2. The method of claim 1 , wherein the discrete portions are selected from the group consisting of: musical notes and waveforms.
3. The method of claim 1 , wherein the vocal input is selected from the group consisting of: singing, humming, and whistling.
4. The method of claim 1 , wherein the at least one information entry is selected from the group consisting of: musical notes and waveforms.
5. The method of claim 1 , wherein the audio file accessible from a source selected from the group consisting of: the electronic device, any device functionally connected to the electronic device and a connected computer network.
6. The method of claim 3 , wherein the vocal input is set by means selected from the group consisting of: manual selection and automatic selection.
7. The method of claim 1 , wherein the vocal input is speaker independent.
8. The method of claim 1 , wherein the at least one information entry is received from a source selected from the group consisting of: the audio file, a pre-recorded vocal entry linked to the audio file, and a connected computer network.
9. The method of claim 1 , wherein the electronic device is selected from the group consisting of: vehicle audio system, desktop computer, notebook computer, PDA, portable media player and mobile phone.
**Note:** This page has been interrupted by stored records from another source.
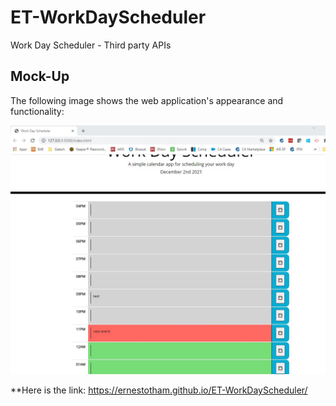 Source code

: # ET-WorkDayScheduler
Work Day Scheduler - Third party APIs


## Mock-Up

The following image shows the web application's appearance and functionality:

![CodeQuiz](./Assets/pictures/scheduler.jpg)



**Here is the link: https://ernestotham.github.io/ET-WorkDayScheduler/ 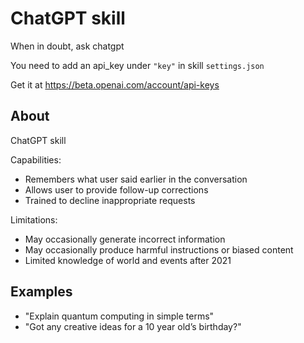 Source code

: # ChatGPT skill

When in doubt, ask chatgpt

You need to add an api_key under `"key"` in skill `settings.json`

Get it at https://beta.openai.com/account/api-keys

## About 

ChatGPT skill

Capabilities:
- Remembers what user said earlier in the conversation
- Allows user to provide follow-up corrections
- Trained to decline inappropriate requests

Limitations:

- May occasionally generate incorrect information
- May occasionally produce harmful instructions or biased content
- Limited knowledge of world and events after 2021


## Examples 

* "Explain quantum computing in simple terms"
* "Got any creative ideas for a 10 year old’s birthday?"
10. The method of claim 1 , further including selecting a facility to access the audio files by depressing a pre-determined button at least once.
11. The method of claim 1 , further including filtering the vocal input.
12. An apparatus for accessing at least one audio file from a collection comprising more than one audio file stored within or accessible with the apparatus, including:
an indexer configured to generate an index comprising information entries obtained from each of the more than one audio files in the collection, with each audio file in the collection being linked to at least one information entry;
a vocal receiver configured to receive a vocal input during a vocal reception mode;
a digital signal using a digital-analog converter configured to convert the vocal input into a digital signal; and
a processor configured to analyse the digital signal using frequency spectrum analysis into discrete portions and to compare the discrete portions with the information entries in the index,
wherein the at least one audio file is accessed when the discrete portions substantially match at least one information entry in the index.
13. The apparatus of claim 12 , wherein the apparatus is selected from the group consisting of: vehicle audio system, desktop computer, notebook computer, PDA, portable media player and mobile phone.
14. The apparatus of claim 12 , wherein the vocal input is selected from the group consisting of: singing, humming, and whistling.
15. The apparatus of claim 14 , wherein the vocal input is set by means selected from the group consisting of: manual selection and automatic selection.
16. The apparatus of claim 12 , wherein the at least one information entry is selected from the group consisting of: musical notes and waveforms.
17. The apparatus of claim 12 , wherein the vocal input is speaker independent.
18. The apparatus of claim 12 , wherein the at least one information entry is received from a source selected from the group consisting of: the audio file, a pre-recorded vocal entry linked to the audio file, and a connected computer network.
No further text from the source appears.